It in all probability appears odd to be writing a couple of milkshake simply as the autumn air begins to breeze into my world…
…however the reality is, my daughter found this vegan milkshake (by way of the Hawaii-based influencer Earthy Andy) earlier in the summertime, and acquired me so hooked, I don’t see myself giving it up simply because I dwell in New York and never Infinite Summer season Oahu. I make them for dessert, however they’re simply pretty much as good for breakfast or after I want a day power increase.
The shake is made with frozen bananas, peanut butter, nut milk and medjool dates, and it no joke tastes precisely like a creamy, non-vegan shake you’d decide up at your native California drive-thru. We’ve been riffing on it, including strawberries, switching out almond butter for peanut butter, lowering the nut milk so it seems thicker, extra ice-cream like — all the higher for banana splits topped with extra bananas and a few chopped peanuts. Bonus: In the event you’re like me, you’ll be glad you might have a non-banana-bread approach to make use of all these bananas you shove within the freezer as a result of they’re about to go rotten.

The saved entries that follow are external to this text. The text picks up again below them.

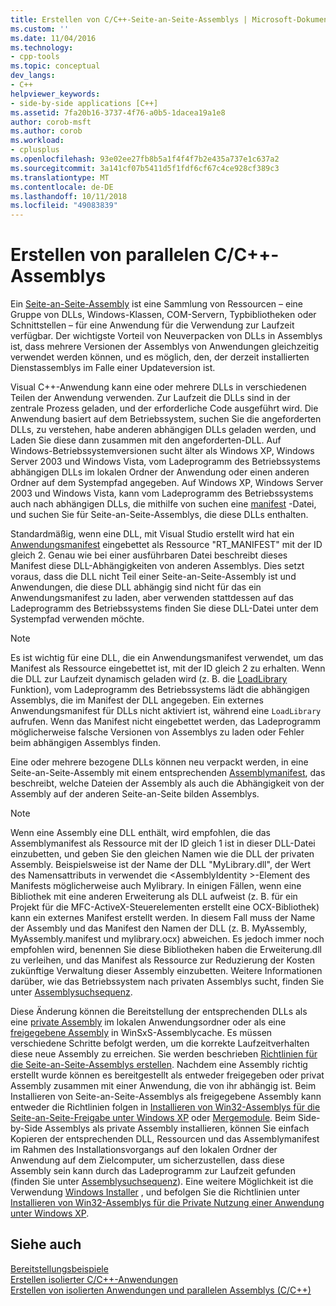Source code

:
 ```yaml
---
title: Erstellen von C/C++-Seite-an-Seite-Assemblys | Microsoft-Dokumentation
ms.custom: ''
ms.date: 11/04/2016
ms.technology:
- cpp-tools
ms.topic: conceptual
dev_langs:
- C++
helpviewer_keywords:
- side-by-side applications [C++]
ms.assetid: 7fa20b16-3737-4f76-a0b5-1dacea19a1e8
author: corob-msft
ms.author: corob
ms.workload:
- cplusplus
ms.openlocfilehash: 93e02ee27fb8b5a1f4f4f7b2e435a737e1c637a2
ms.sourcegitcommit: 3a141cf07b5411d5f1fdf6cf67c4ce928cf389c3
ms.translationtype: MT
ms.contentlocale: de-DE
ms.lasthandoff: 10/11/2018
ms.locfileid: "49083839"
---
```

# <a name="building-cc-side-by-side-assemblies"></a>Erstellen von parallelen C/C++-Assemblys

Ein [Seite-an-Seite-Assembly](/windows/desktop/SbsCs/about-side-by-side-assemblies-) ist eine Sammlung von Ressourcen – eine Gruppe von DLLs, Windows-Klassen, COM-Servern, Typbibliotheken oder Schnittstellen – für eine Anwendung für die Verwendung zur Laufzeit verfügbar. Der wichtigste Vorteil von Neuverpacken von DLLs in Assemblys ist, dass mehrere Versionen der Assemblys von Anwendungen gleichzeitig verwendet werden können, und es möglich, den, der derzeit installierten Dienstassemblys im Falle einer Updateversion ist.

Visual C++-Anwendung kann eine oder mehrere DLLs in verschiedenen Teilen der Anwendung verwenden. Zur Laufzeit die DLLs sind in der zentrale Prozess geladen, und der erforderliche Code ausgeführt wird. Die Anwendung basiert auf dem Betriebssystem, suchen Sie die angeforderten DLLs, zu verstehen, habe anderen abhängigen DLLs geladen werden, und Laden Sie diese dann zusammen mit den angeforderten-DLL. Auf Windows-Betriebssystemversionen sucht älter als Windows XP, Windows Server 2003 und Windows Vista, vom Ladeprogramm des Betriebssystems abhängigen DLLs im lokalen Ordner der Anwendung oder einen anderen Ordner auf dem Systempfad angegeben. Auf Windows XP, Windows Server 2003 und Windows Vista, kann vom Ladeprogramm des Betriebssystems auch nach abhängigen DLLs, die mithilfe von suchen eine [manifest](https://msdn.microsoft.com/library/windows/desktop/aa375365) -Datei, und suchen Sie für Seite-an-Seite-Assemblys, die diese DLLs enthalten.

Standardmäßig, wenn eine DLL, mit Visual Studio erstellt wird hat ein [Anwendungsmanifest](/windows/desktop/SbsCs/application-manifests) eingebettet als Ressource "RT_MANIFEST" mit der ID gleich 2. Genau wie bei einer ausführbaren Datei beschreibt dieses Manifest diese DLL-Abhängigkeiten von anderen Assemblys. Dies setzt voraus, dass die DLL nicht Teil einer Seite-an-Seite-Assembly ist und Anwendungen, die diese DLL abhängig sind nicht für das ein Anwendungsmanifest zu laden, aber verwenden stattdessen auf das Ladeprogramm des Betriebssystems finden Sie diese DLL-Datei unter dem Systempfad verwenden möchte.

> [!NOTE]
> Es ist wichtig für eine DLL, die ein Anwendungsmanifest verwendet, um das Manifest als Ressource eingebettet ist, mit der ID gleich 2 zu erhalten. Wenn die DLL zur Laufzeit dynamisch geladen wird (z. B. die [LoadLibrary](/windows/desktop/api/libloaderapi/nf-libloaderapi-loadlibrarya) Funktion), vom Ladeprogramm des Betriebssystems lädt die abhängigen Assemblys, die im Manifest der DLL angegeben. Ein externes Anwendungsmanifest für DLLs nicht aktiviert ist, während eine `LoadLibrary` aufrufen. Wenn das Manifest nicht eingebettet werden, das Ladeprogramm möglicherweise falsche Versionen von Assemblys zu laden oder Fehler beim abhängigen Assemblys finden.

Eine oder mehrere bezogene DLLs können neu verpackt werden, in eine Seite-an-Seite-Assembly mit einem entsprechenden [Assemblymanifest](/windows/desktop/SbsCs/assembly-manifests), das beschreibt, welche Dateien der Assembly als auch die Abhängigkeit von der Assembly auf der anderen Seite-an-Seite bilden Assemblys.

> [!NOTE]
> Wenn eine Assembly eine DLL enthält, wird empfohlen, die das Assemblymanifest als Ressource mit der ID gleich 1 ist in dieser DLL-Datei einzubetten, und geben Sie den gleichen Namen wie die DLL der privaten Assembly. Beispielsweise ist der Name der DLL "MyLibrary.dll", der Wert des Namensattributs in verwendet die \<AssemblyIdentity >-Element des Manifests möglicherweise auch Mylibrary. In einigen Fällen, wenn eine Bibliothek mit eine anderen Erweiterung als DLL aufweist (z. B. für ein Projekt für die MFC-ActiveX-Steuerelementen erstellt eine OCX-Bibliothek) kann ein externes Manifest erstellt werden. In diesem Fall muss der Name der Assembly und das Manifest den Namen der DLL (z. B. MyAssembly, MyAssembly.manifest und mylibrary.ocx) abweichen. Es jedoch immer noch empfohlen wird, benennen Sie diese Bibliotheken haben die Erweiterung.dll zu verleihen, und das Manifest als Ressource zur Reduzierung der Kosten zukünftige Verwaltung dieser Assembly einzubetten. Weitere Informationen darüber, wie das Betriebssystem nach privaten Assemblys sucht, finden Sie unter [Assemblysuchsequenz](/windows/desktop/SbsCs/assembly-searching-sequence).

Diese Änderung können die Bereitstellung der entsprechenden DLLs als eine [private Assembly](/windows/desktop/Msi/private-assemblies) im lokalen Anwendungsordner oder als eine [freigegebene Assembly](/windows/desktop/Msi/shared-assemblies) in WinSxS-Assemblycache. Es müssen verschiedene Schritte befolgt werden, um die korrekte Laufzeitverhalten diese neue Assembly zu erreichen. Sie werden beschrieben [Richtlinien für die Seite-an-Seite-Assemblys erstellen](/windows/desktop/SbsCs/guidelines-for-creating-side-by-side-assemblies). Nachdem eine Assembly richtig erstellt wurde können es bereitgestellt als entweder freigegeben oder privat Assembly zusammen mit einer Anwendung, die von ihr abhängig ist. Beim Installieren von Seite-an-Seite-Assemblys als freigegebene Assembly kann entweder die Richtlinien folgen in [Installieren von Win32-Assemblys für die Seite-an-Seite-Freigabe unter Windows XP](/windows/desktop/Msi/installing-win32-assemblies-for-side-by-side-sharing-on-windows-xp) oder [Mergemodule](https://msdn.microsoft.com/library/windows/desktop/aa369820). Beim Side-by-Side Assemblys als private Assembly installieren, können Sie einfach Kopieren der entsprechenden DLL, Ressourcen und das Assemblymanifest im Rahmen des Installationsvorgangs auf den lokalen Ordner der Anwendung auf dem Zielcomputer, um sicherzustellen, dass diese Assembly sein kann durch das Ladeprogramm zur Laufzeit gefunden (finden Sie unter [Assemblysuchsequenz](/windows/desktop/SbsCs/assembly-searching-sequence)). Eine weitere Möglichkeit ist die Verwendung [Windows Installer](/windows/desktop/Msi/windows-installer-portal) , und befolgen Sie die Richtlinien unter [Installieren von Win32-Assemblys für die Private Nutzung einer Anwendung unter Windows XP](/windows/desktop/Msi/installing-win32-assemblies-for-the-private-use-of-an-application-on-windows-xp).

## <a name="see-also"></a>Siehe auch

[Bereitstellungsbeispiele](../ide/deployment-examples.md)<br/>
[Erstellen isolierter C/C++-Anwendungen](../build/building-c-cpp-isolated-applications.md)<br/>
[Erstellen von isolierten Anwendungen und parallelen Assemblys (C/C++)](../build/building-c-cpp-isolated-applications-and-side-by-side-assemblies.md)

Strawberry-Peanut Butter Milkshake
Generally I let the components sit within the pitcher for 5 minutes to permit the bananas to thaw ever so barely. It helps get to the specified slushy consistency sooner. Primarily based on Andrea Hannemann’s Vanilla Vegan Caramel Shake.
Makes 1 shake.
5 medium ice cubes
1 giant banana, frozen and damaged into a number of items (I break into chunks earlier than freezing)
1/3 cup almond milk (or your favourite alt milk)

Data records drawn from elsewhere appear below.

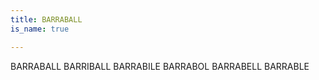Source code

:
 ```yaml
---
title: BARRABALL
is_name: true

---
```


BARRABALL    BARRIBALL    BARRABILE    BARRABOL    BARRABELL    BARRABLE



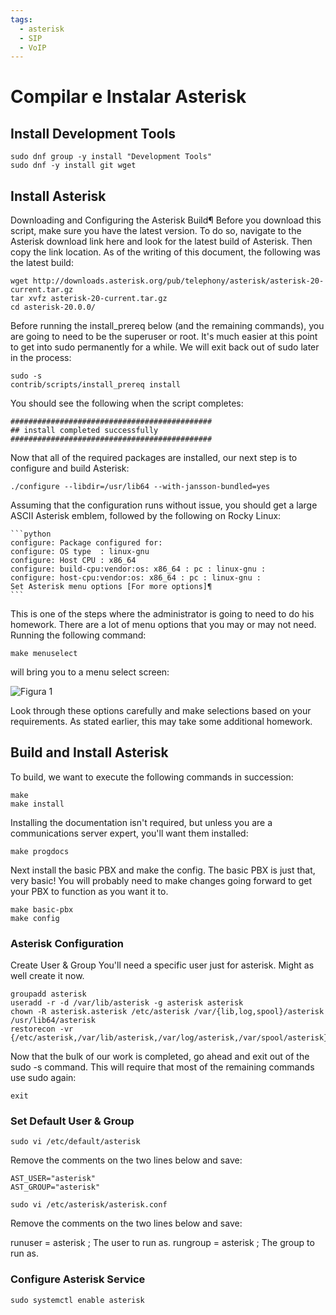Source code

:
 ```yaml
---
tags: 
  - asterisk
  - SIP
  - VoIP
---
```

# Compilar e Instalar Asterisk

## Install Development Tools

    sudo dnf group -y install "Development Tools"
    sudo dnf -y install git wget  

## Install Asterisk

Downloading and Configuring the Asterisk Build¶
Before you download this script, make sure you have the latest version. To do so, navigate to the Asterisk download link here and look for the latest build of Asterisk. Then copy the link location. As of the writing of this document, the following was the latest build:

    wget http://downloads.asterisk.org/pub/telephony/asterisk/asterisk-20-current.tar.gz 
    tar xvfz asterisk-20-current.tar.gz
    cd asterisk-20.0.0/

Before running the install_prereq below (and the remaining commands), you are going to need to be the superuser or root. It's much easier at this point to get into sudo permanently for a while. We will exit back out of sudo later in the process:

    sudo -s
    contrib/scripts/install_prereq install
You should see the following when the script completes:

    #############################################
    ## install completed successfully
    #############################################

Now that all of the required packages are installed, our next step is to configure and build Asterisk:

    ./configure --libdir=/usr/lib64 --with-jansson-bundled=yes
Assuming that the configuration runs without issue, you should get a large ASCII Asterisk emblem, followed by the following on Rocky Linux:

    ```python
    configure: Package configured for:
    configure: OS type  : linux-gnu
    configure: Host CPU : x86_64
    configure: build-cpu:vendor:os: x86_64 : pc : linux-gnu :
    configure: host-cpu:vendor:os: x86_64 : pc : linux-gnu :
    Set Asterisk menu options [For more options]¶
    ```

This is one of the steps where the administrator is going to need to do his homework. There are a lot of menu options that you may or may not need. Running the following command:

    make menuselect
will bring you to a menu select screen:

![Figura 1](https://docs.rockylinux.org/guides/images/asterisk_menuselect.png)

Look through these options carefully and make selections based on your requirements. As stated earlier, this may take some additional homework.

## Build and Install Asterisk

To build, we want to execute the following commands in succession:

    make
    make install
Installing the documentation isn't required, but unless you are a communications server expert, you'll want them installed:

    make progdocs
Next install the basic PBX and make the config. The basic PBX is just that, very basic! You will probably need to make changes going forward to get your PBX to function as you want it to.

    make basic-pbx
    make config    

### Asterisk Configuration

Create User & Group
You'll need a specific user just for asterisk. Might as well create it now.

    groupadd asterisk
    useradd -r -d /var/lib/asterisk -g asterisk asterisk
    chown -R asterisk.asterisk /etc/asterisk /var/{lib,log,spool}/asterisk /usr/lib64/asterisk
    restorecon -vr {/etc/asterisk,/var/lib/asterisk,/var/log/asterisk,/var/spool/asterisk}
Now that the bulk of our work is completed, go ahead and exit out of the sudo -s command. This will require that most of the remaining commands use sudo again:

    exit

### Set Default User & Group

    sudo vi /etc/default/asterisk
Remove the comments on the two lines below and save:

    AST_USER="asterisk"
    AST_GROUP="asterisk"

    sudo vi /etc/asterisk/asterisk.conf
Remove the comments on the two lines below and save:

runuser = asterisk ; The user to run as.
rungroup = asterisk ; The group to run as.

### Configure Asterisk Service

    sudo systemctl enable asterisk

1 medjool date (pitted, I get mine at Dealer Joe’s)
heaping tablespoon pure peanut butter
3 giant strawberries (plus one non-obligatory one for garnish)
Add every thing to the pitcher of a blender and course of till mixed and milkshake-thick. Garnish with an additional strawberry, in case you’re feeling fancy.
P.S. Three throw-together breakfasts and an ideal snacking cake for fall.